Why you can't just delete passwords from a git repo

Table of Contents

  • Intro
  • Git Blobs
  • Secrets Test
  • Conclusion

Intro

It's no secret to we something, every once in a while, on occasion, accidently commit a password or api key into git. And it's not secret that instead of doing the right thing, we just delete the password or api key, recommit, and move on with our day only to forget it ever happened. Well, today we're going to find out how easy it is uncover that bad behavior and hopefully convince you to reconsider next time.

Git 101

For this task, we'll need to know a litle bit about how git works under the hood.
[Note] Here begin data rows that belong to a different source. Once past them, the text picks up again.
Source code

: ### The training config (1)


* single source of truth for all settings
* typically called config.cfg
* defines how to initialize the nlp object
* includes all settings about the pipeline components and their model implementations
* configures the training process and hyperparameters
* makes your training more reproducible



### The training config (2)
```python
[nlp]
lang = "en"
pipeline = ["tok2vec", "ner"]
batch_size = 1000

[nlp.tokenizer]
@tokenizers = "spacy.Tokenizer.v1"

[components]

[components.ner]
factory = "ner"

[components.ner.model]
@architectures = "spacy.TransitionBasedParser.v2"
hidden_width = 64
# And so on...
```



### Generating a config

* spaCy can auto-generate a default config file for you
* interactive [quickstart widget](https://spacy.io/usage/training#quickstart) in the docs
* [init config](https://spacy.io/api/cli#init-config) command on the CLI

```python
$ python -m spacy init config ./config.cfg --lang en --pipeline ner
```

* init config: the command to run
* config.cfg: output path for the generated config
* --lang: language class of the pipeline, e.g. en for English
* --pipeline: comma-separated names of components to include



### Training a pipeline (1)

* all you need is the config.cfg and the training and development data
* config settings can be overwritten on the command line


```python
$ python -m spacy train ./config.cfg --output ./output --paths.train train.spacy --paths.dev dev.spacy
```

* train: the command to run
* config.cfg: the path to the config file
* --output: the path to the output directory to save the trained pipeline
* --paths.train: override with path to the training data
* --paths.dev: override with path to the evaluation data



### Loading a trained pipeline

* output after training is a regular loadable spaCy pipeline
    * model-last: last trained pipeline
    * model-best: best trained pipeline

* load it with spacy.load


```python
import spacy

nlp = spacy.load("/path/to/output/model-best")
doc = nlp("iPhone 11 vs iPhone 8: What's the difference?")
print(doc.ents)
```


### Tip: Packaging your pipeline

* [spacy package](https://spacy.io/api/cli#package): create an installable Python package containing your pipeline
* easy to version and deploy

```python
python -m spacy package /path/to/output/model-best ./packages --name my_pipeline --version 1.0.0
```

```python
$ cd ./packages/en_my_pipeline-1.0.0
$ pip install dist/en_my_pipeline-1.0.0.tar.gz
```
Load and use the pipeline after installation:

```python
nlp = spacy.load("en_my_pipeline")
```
While this isn't necessarily important for writing the code (you can 100% program this yourself by just Googling stuff and coping+pasting stackoverflow code), it'll for sure make the code easier to read and understand.

Git is a content-addressable filesystem. It means that at the core of Git is a simple key-value data store. What this means is that you can insert any kind of content into a Git repository, for which Git will hand you back a unique key you can use later to retrieve that content. (source)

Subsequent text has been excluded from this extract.